This exercise calls for every line of the listing below that contains the word "bonds".

━━━ Data in this exercise ━━━

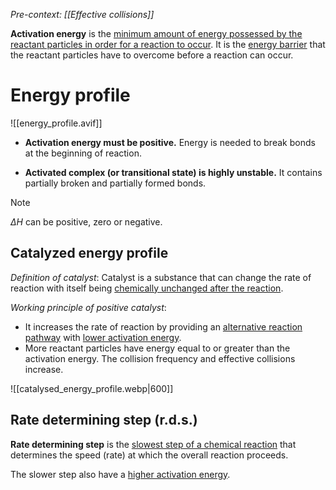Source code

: *Pre-context: [[Effective collisions]]*

**Activation energy** is the <u>minimum amount of energy possessed by the reactant particles in order for a reaction to occur</u>. It is the <u>energy barrier</u> that the reactant particles have to overcome before a reaction can occur.

# Energy profile
![[energy_profile.avif]]

- **Activation energy must be positive.**
  Energy is needed to break bonds at the beginning of reaction.

- **Activated complex (or transitional state) is highly unstable.**
  It contains partially broken and partially formed bonds.

> [!note]
> $\Delta H$ can be positive, zero or negative.

## Catalyzed energy profile
*Definition of catalyst*:
Catalyst is a substance that can change the rate of reaction with itself being <u>chemically unchanged after the reaction</u>.

*Working principle of positive catalyst*:
- It increases the rate of reaction by providing an <u>alternative reaction pathway</u> with <u>lower activation energy</u>.
- More reactant particles have energy equal to or greater than the activation energy. The collision frequency and effective collisions increase.

![[catalysed_energy_profile.webp|600]]

## Rate determining step (r.d.s.)
**Rate determining step** is the <u>slowest step of a chemical reaction</u> that determines the speed (rate) at which the overall reaction proceeds.

The slower step also have a <u>higher activation energy</u>.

━━━

— Exercise solution —
  Energy is needed to break bonds at the beginning of reaction.
  It contains partially broken and partially formed bonds.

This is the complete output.